O Administrador de Empresas Roney Fares concorda com isso, mas faz uma ressalta lembrando que participar de cultos pessoalmente e pela internet/TV leva as pessoas a experiências diferentes e não necessariamente ruins. “São situações distintas que, embora tenham origem única, trarão experiências distintas. A primeira diz respeito à participação e o desfrutar de uma experiência estando ‘dentro do mover’, enquanto a outra diz respeito à experiência de ‘assistir’ a um grupo desfrutar deste momento e mesmo assim ser edificado de alguma forma”. Nesse caso bom seria se pudéssemos comparar e concluir de forma clara a respeito.
O pastor Hernandes Dias Lopes leva-nos de volta ao caminho da comunhão. Na introdução de um de seus sermões ele afirma que “uma pessoa decide-se por uma igreja, via de regra, por causa da acolhida que lhe é dada. Ninguém fica numa igreja onde não consegue fazer amizade”. Essa é outra bênção impossível de ocorrer com alguém que participa de cultos apenas virtualmente: ser bem acolhido, ser escutado e fazer amizades. Além de ser um local de culto, o ambiente da igreja é propício ao surgimento e ao fortalecimento de amizades.

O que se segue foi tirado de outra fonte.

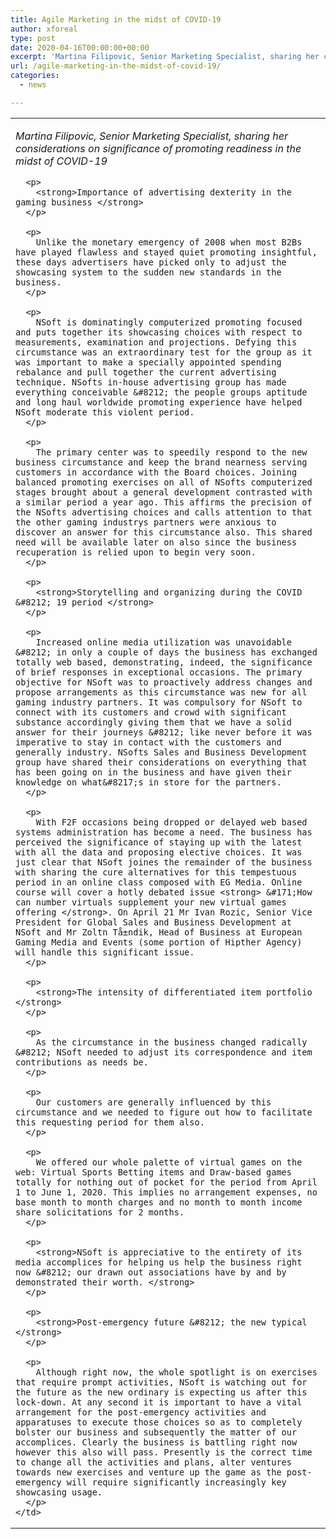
```yaml
---
title: Agile Marketing in the midst of COVID-19
author: xforeal 
type: post
date: 2020-04-16T00:00:00+00:00
excerpt: 'Martina Filipovic, Senior Marketing Specialist, sharing her considerations on significance of promoting readiness in the midst of COVID-19 Importance of advertising nimbleness in the gaming industryUnlike the money related emergency of 2008 when most B2Bs have played flawless and stayed quiet showcasing savvy, these days advertisers have picked only to adjust the advertising procedure to the startling new guidelines in the industry '
url: /agile-marketing-in-the-midst-of-covid-19/
categories:
  - news

---
```

  


<table>
  <tr>
    <td>
      <p>
        <em>Martina Filipovic, Senior Marketing Specialist, sharing her considerations on significance of promoting readiness in the midst of COVID-19 </em>
      </p>
      
      <p>
        <strong>Importance of advertising dexterity in the gaming business </strong>
      </p>
      
      <p>
        Unlike the monetary emergency of 2008 when most B2Bs have played flawless and stayed quiet promoting insightful, these days advertisers have picked only to adjust the showcasing system to the sudden new standards in the business.
      </p>
      
      <p>
        NSoft is dominatingly computerized promoting focused and puts together its showcasing choices with respect to measurements, examination and projections. Defying this circumstance was an extraordinary test for the group as it was important to make a specially appointed spending rebalance and pull together the current advertising technique. NSofts in-house advertising group has made everything conceivable &#8212; the people groups aptitude and long haul worldwide promoting experience have helped NSoft moderate this violent period.
      </p>
      
      <p>
        The primary center was to speedily respond to the new business circumstance and keep the brand nearness serving customers in accordance with the Board choices. Joining balanced promoting exercises on all of NSofts computerized stages brought about a general development contrasted with a similar period a year ago. This affirms the precision of the NSofts advertising choices and calls attention to that the other gaming industrys partners were anxious to discover an answer for this circumstance also. This shared need will be available later on also since the business recuperation is relied upon to begin very soon.
      </p>
      
      <p>
        <strong>Storytelling and organizing during the COVID &#8212; 19 period </strong>
      </p>
      
      <p>
        Increased online media utilization was unavoidable &#8212; in only a couple of days the business has exchanged totally web based, demonstrating, indeed, the significance of brief responses in exceptional occasions. The primary objective for NSoft was to proactively address changes and propose arrangements as this circumstance was new for all gaming industry partners. It was compulsory for NSoft to connect with its customers and crowd with significant substance accordingly giving them that we have a solid answer for their journeys &#8212; like never before it was imperative to stay in contact with the customers and generally industry. NSofts Sales and Business Development group have shared their considerations on everything that has been going on in the business and have given their knowledge on what&#8217;s in store for the partners.
      </p>
      
      <p>
        With F2F occasions being dropped or delayed web based systems administration has become a need. The business has perceived the significance of staying up with the latest with all the data and proposing elective choices. It was just clear that NSoft joines the remainder of the business with sharing the cure alternatives for this tempestuous period in an online class composed with EG Media. Online course will cover a hotly debated issue <strong> &#171;How can number virtuals supplement your new virtual games offering </strong>. On April 21 Mr Ivan Rozic, Senior Vice President for Global Sales and Business Development at NSoft and Mr Zoltn Tå±ndik, Head of Business at European Gaming Media and Events (some portion of Hipther Agency) will handle this significant issue.
      </p>
      
      <p>
        <strong>The intensity of differentiated item portfolio </strong>
      </p>
      
      <p>
        As the circumstance in the business changed radically &#8212; NSoft needed to adjust its correspondence and item contributions as needs be.
      </p>
      
      <p>
        Our customers are generally influenced by this circumstance and we needed to figure out how to facilitate this requesting period for them also.
      </p>
      
      <p>
        We offered our whole palette of virtual games on the web: Virtual Sports Betting items and Draw-based games totally for nothing out of pocket for the period from April 1 to June 1, 2020. This implies no arrangement expenses, no base month to month charges and no month to month income share solicitations for 2 months.
      </p>
      
      <p>
        <strong>NSoft is appreciative to the entirety of its media accomplices for helping us help the business right now &#8212; our drawn out associations have by and by demonstrated their worth. </strong>
      </p>
      
      <p>
        <strong>Post-emergency future &#8212; the new typical </strong>
      </p>
      
      <p>
        Although right now, the whole spotlight is on exercises that require prompt activities, NSoft is watching out for the future as the new ordinary is expecting us after this lock-down. At any second it is important to have a vital arrangement for the post-emergency activities and apparatuses to execute those choices so as to completely bolster our business and subsequently the matter of our accomplices. Clearly the business is battling right now however this also will pass. Presently is the correct time to change all the activities and plans, alter ventures towards new exercises and venture up the game as the post-emergency will require significantly increasingly key showcasing usage.
      </p>
    </td>
  </tr>
</table>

A Bíblia contém dezenas de versículos aos quais chamamos “Mandamentos recíprocos” – aqueles que usam a expressão “mutuamente” ou “uns aos outros”. Eis aqui alguns: “avar os pés uns dos outros” (Jo 13.14); “amar uns aos outros” (Jo 13.34); “orai uns pelos outros” (Tg 5.16); “Sede hospitaleiros uns para os outros” (IPe 4.9); “Saúdem uns aos outros com beijo santo” (Rm 16.16); “tenham os membros cuidado uns dos outros” (1Co 12.25); “servi-vos uns aos outros” (Gl 5.13); “levai as cargas uns dos outros” (Gl 6.2); “encorajem-se uns aos outros todos os dias” (Hb 3.13). Ninguém consegue exercitar qualquer desses mandamentos sem estar com a outra pessoa frente a frente. Servir, saudar, encorajar etc, são verbos impossíveis de serem praticados “integralmente” à sós, via televisão ou internet. Portanto, congregar in locum, junto com os irmãos, é imprescindível e indispensável. Dino Vieira conclui o assunto com uma palavra simples e objetiva: “A Bíblia ensina em Salmos 84.10 que um dia na Casa do Senhor é melhor do que mil em outro lugar. Então, devo praticar a Palavra de Deus.”